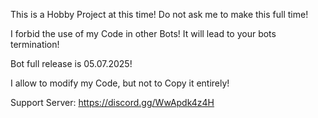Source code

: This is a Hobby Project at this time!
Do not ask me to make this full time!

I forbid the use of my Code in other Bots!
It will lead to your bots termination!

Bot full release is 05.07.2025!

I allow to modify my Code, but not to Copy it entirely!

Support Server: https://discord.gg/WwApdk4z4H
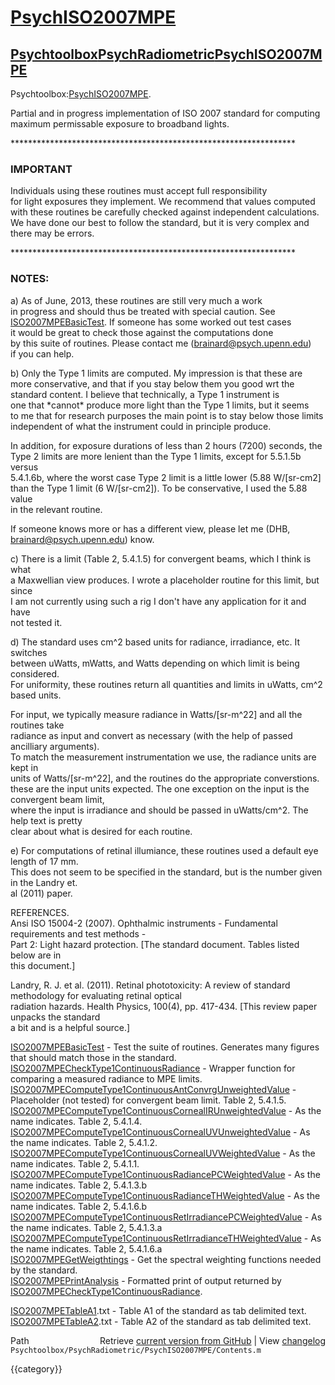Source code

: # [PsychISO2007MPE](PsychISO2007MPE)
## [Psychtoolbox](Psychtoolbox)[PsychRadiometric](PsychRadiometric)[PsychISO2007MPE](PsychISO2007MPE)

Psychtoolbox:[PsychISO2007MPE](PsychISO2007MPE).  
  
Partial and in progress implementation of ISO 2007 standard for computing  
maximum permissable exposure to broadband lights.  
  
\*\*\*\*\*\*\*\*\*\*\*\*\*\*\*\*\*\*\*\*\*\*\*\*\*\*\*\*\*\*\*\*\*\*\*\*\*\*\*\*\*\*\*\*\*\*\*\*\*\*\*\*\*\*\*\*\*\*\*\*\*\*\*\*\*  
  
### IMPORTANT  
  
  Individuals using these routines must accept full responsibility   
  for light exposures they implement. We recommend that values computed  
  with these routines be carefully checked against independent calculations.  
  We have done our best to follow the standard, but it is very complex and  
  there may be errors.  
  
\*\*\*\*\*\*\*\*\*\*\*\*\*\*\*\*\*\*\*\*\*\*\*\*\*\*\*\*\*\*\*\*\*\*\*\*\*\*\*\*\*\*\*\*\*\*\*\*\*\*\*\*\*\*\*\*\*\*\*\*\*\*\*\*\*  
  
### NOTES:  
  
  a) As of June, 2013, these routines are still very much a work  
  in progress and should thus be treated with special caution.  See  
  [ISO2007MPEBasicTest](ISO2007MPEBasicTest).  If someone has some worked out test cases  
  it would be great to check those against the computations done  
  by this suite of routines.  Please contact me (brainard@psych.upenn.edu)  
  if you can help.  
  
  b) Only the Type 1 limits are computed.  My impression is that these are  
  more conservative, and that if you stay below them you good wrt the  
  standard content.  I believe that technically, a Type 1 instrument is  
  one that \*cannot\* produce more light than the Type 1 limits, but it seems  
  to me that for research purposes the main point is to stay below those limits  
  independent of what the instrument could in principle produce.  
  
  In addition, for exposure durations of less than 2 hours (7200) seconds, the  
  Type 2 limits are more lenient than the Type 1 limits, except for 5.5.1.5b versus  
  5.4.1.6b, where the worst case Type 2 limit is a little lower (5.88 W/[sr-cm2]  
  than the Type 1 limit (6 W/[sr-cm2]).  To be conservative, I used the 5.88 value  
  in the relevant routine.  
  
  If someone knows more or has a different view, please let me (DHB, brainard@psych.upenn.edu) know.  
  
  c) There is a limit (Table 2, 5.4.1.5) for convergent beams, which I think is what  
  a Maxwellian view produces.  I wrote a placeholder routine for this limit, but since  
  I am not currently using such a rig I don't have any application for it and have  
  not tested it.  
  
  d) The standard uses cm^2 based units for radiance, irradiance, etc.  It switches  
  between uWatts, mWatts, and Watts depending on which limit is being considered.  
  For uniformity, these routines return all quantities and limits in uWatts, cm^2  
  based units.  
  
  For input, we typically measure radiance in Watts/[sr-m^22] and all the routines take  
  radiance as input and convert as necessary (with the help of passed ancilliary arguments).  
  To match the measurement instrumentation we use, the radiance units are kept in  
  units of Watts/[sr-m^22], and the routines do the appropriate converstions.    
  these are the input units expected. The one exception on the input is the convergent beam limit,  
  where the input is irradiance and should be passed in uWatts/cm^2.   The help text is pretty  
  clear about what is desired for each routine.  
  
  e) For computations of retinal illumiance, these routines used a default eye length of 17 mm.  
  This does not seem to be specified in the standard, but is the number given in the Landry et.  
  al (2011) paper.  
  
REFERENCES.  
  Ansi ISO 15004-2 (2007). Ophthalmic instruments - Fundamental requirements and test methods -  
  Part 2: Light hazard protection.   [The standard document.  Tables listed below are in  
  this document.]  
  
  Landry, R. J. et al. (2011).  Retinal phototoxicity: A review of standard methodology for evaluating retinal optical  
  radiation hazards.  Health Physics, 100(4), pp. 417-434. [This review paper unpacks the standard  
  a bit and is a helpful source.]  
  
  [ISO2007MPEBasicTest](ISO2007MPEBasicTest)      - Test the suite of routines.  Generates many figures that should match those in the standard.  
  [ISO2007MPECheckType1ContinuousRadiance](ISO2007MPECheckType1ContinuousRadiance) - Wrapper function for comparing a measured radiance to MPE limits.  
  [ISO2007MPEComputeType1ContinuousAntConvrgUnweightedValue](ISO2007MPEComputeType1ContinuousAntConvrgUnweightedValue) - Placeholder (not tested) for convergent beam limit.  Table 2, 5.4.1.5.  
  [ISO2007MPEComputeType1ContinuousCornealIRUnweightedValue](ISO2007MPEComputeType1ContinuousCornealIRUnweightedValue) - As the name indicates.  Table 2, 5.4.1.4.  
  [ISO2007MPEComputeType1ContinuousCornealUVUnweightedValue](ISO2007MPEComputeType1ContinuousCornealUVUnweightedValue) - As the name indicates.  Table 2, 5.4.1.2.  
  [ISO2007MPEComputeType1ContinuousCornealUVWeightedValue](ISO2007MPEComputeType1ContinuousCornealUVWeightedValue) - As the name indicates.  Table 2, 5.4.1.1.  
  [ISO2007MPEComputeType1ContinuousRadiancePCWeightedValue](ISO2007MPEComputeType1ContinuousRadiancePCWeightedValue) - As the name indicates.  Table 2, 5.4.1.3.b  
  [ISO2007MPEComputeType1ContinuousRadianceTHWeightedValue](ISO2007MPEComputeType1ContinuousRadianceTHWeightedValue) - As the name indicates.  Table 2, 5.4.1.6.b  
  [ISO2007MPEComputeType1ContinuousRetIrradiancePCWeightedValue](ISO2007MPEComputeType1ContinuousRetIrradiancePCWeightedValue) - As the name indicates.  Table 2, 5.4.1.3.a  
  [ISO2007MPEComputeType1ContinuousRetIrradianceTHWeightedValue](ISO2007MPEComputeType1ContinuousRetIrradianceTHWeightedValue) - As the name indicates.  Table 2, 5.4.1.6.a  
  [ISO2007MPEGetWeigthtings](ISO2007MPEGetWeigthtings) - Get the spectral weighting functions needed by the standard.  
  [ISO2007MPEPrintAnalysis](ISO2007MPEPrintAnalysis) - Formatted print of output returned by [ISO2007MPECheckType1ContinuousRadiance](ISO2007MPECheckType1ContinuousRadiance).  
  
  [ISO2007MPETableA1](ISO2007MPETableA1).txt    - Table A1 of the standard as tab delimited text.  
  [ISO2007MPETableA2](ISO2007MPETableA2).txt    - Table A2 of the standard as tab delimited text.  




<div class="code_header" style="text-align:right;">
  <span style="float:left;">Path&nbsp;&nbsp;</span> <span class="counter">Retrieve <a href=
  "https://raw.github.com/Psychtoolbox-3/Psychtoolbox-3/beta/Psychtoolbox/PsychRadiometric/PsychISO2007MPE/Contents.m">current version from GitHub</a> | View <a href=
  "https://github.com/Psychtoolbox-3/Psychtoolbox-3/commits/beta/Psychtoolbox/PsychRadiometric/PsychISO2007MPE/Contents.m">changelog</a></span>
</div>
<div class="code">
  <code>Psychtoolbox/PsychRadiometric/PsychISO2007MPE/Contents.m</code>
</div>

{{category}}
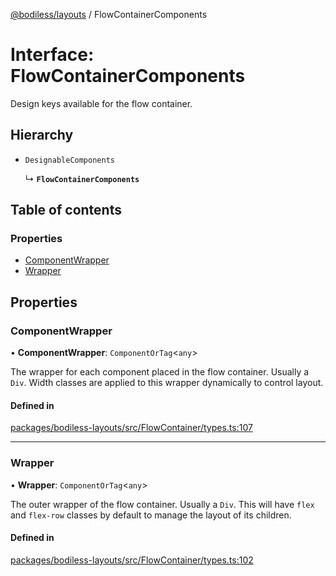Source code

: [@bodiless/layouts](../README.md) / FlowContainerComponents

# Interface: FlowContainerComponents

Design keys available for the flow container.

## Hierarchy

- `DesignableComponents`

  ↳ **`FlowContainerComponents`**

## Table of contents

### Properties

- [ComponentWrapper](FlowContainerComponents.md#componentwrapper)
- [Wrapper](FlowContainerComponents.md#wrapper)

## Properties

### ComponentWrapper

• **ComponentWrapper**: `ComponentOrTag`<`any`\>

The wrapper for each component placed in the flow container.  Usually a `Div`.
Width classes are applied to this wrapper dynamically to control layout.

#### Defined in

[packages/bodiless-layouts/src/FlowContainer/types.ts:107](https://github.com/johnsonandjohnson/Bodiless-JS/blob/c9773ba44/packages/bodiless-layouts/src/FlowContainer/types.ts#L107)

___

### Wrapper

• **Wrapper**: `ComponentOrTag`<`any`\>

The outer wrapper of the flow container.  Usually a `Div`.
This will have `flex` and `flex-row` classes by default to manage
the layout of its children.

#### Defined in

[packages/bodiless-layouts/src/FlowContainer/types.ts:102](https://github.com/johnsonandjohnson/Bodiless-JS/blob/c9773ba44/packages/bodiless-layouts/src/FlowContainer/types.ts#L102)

◆ ◆ ◆

ACTIVITY: Above are the entries. Quote exactly the lines from the one bearing "For uniformity, these" through the one bearing "Ansi ISO 15004-2".

RESULT OF THIS TASK:
  For uniformity, these routines return all quantities and limits in uWatts, cm^2  
  based units.  
  
  For input, we typically measure radiance in Watts/[sr-m^22] and all the routines take  
  radiance as input and convert as necessary (with the help of passed ancilliary arguments).  
  To match the measurement instrumentation we use, the radiance units are kept in  
  units of Watts/[sr-m^22], and the routines do the appropriate converstions.    
  these are the input units expected. The one exception on the input is the convergent beam limit,  
  where the input is irradiance and should be passed in uWatts/cm^2.   The help text is pretty  
  clear about what is desired for each routine.  
  
  e) For computations of retinal illumiance, these routines used a default eye length of 17 mm.  
  This does not seem to be specified in the standard, but is the number given in the Landry et.  
  al (2011) paper.  
  
REFERENCES.  
  Ansi ISO 15004-2 (2007). Ophthalmic instruments - Fundamental requirements and test methods -  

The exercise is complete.